1.3.1 ELISA 檢測方法條件優化

1.3.1.1 抗原抗體工作濃度的確定

抗原、抗體采用方陣稀釋法，橫向包被梯度濃度的抗原，縱向加入倍比稀釋的抗體，用間接酶聯免疫吸附測定（enzyme linked immuno sorbent assay，ELISA）法進行測定，選擇A450nm為1.0 左右時抗原和抗體濃度的組合作為理想工作濃度。

1.3.1.2 抗原包被時間及溫度的選擇

以確定的抗原、抗體濃度，分別設定包被條件為以下 6 種：4 ℃包被過夜、37 ℃孵育 0.5、1、2、3 h 和 4 h，分別檢測其吸光度值，選擇最佳包被時間和溫度。

1.3.1.3 一抗作用時間的選擇

一抗作用時間會影響到一抗和抗原的反應效果，因此需要通過試驗來確定一抗與抗原的最佳作用時間。
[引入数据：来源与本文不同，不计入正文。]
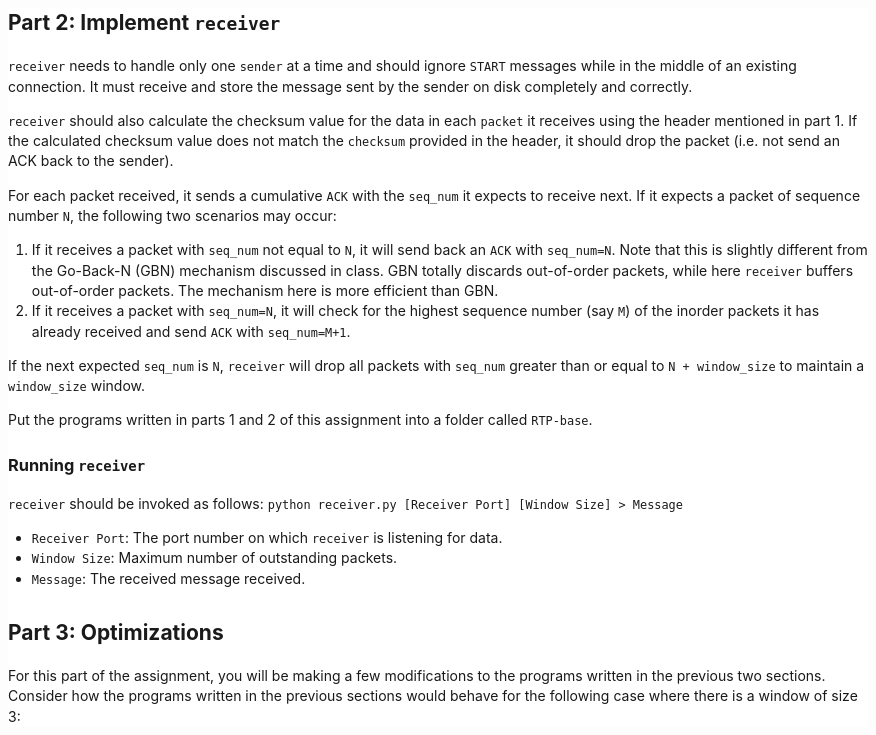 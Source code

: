 
<a name="part2"></a>
## Part 2: Implement `receiver`

`receiver` needs to handle only one `sender` at a time and should ignore `START` messages while in the middle of an existing connection. It must receive and store the message sent by the sender on disk completely and correctly.

`receiver` should also calculate the checksum value for the data in each `packet` it receives using the header mentioned in part 1. If the calculated checksum value does not match the `checksum` provided in the header, it should drop the packet (i.e. not send an ACK back to the sender).

For each packet received, it sends a cumulative `ACK` with the `seq_num` it expects to receive next. If it expects a packet of sequence number `N`, the following two scenarios may occur:

1. If it receives a packet with `seq_num` not equal to `N`, it will send back an `ACK` with `seq_num=N`. Note that this is slightly different from the Go-Back-N (GBN) mechanism discussed in class. GBN totally discards out-of-order packets, while here `receiver` buffers out-of-order packets. The mechanism here is more efficient than GBN.
2. If it receives a packet with `seq_num=N`, it will check for the highest sequence number (say `M`) of the in­order packets it has already received and send `ACK` with `seq_num=M+1`.

If the next expected `seq_num` is `N`, `receiver` will drop all packets with `seq_num` greater than or equal to `N + window_size` to maintain a `window_size` window.

Put the programs written in parts 1 and 2 of this assignment into a folder called `RTP-base`.

### Running `receiver`
`receiver` should be invoked as follows:
`python receiver.py [Receiver Port] [Window Size] > Message`

* `Receiver Port`: The port number on which `receiver` is listening for data.
* `Window Size`: Maximum number of outstanding packets.
* `Message`: The received message received.

<a name="part3"></a>
## Part 3: Optimizations

For this part of the assignment, you will be making a few modifications to the programs written in the previous two sections. Consider how the programs written in the previous sections would behave for the following case where there is a window of size 3:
本試驗選用一抗作用時間分別為10、20、30、45 min和60 min，通過線性關系選擇最佳作用時間。

1.3.1.4 羊抗小鼠二抗作用時間的確定

羊抗小鼠二抗的孵育時間選用10、20、30、45 min和60 min 進行測定。

1.3.2 樣品預處理

準確稱取（1±0.05）g 均質樣本于 50 mL 離心管中；加入4 mL 去離子水，0.5 mL 1 mol/L 鹽酸溶液和100 μL 衍生化試劑工作液，充分振蕩；在37 ℃過夜孵育（約16 h）或60 ℃水浴孵育 1.5 h；分別加入 5 mL 0.1 mol/L K2HPO4溶液，0.4 mL 1 mol/L NaOH 溶液和6 mL 的乙酸乙酯，充分振蕩5 min；室溫26 ℃下4 000 r/min，離心10 min；取出3 mL 的上層液到另一5 mL 離心管中，50 ℃～60 ℃水浴氮氣吹干；用 2 mL 正已烷溶解殘留物，再加入1 mL 復溶工作液充分振蕩混合 30 s；室溫 26 ℃ 4 000 r/min，離心 5 min；去除上層正己烷相以及兩相（正己烷相和水相）之間的泡沫或者膠狀物，取下層水相50 μL 樣品進行檢測。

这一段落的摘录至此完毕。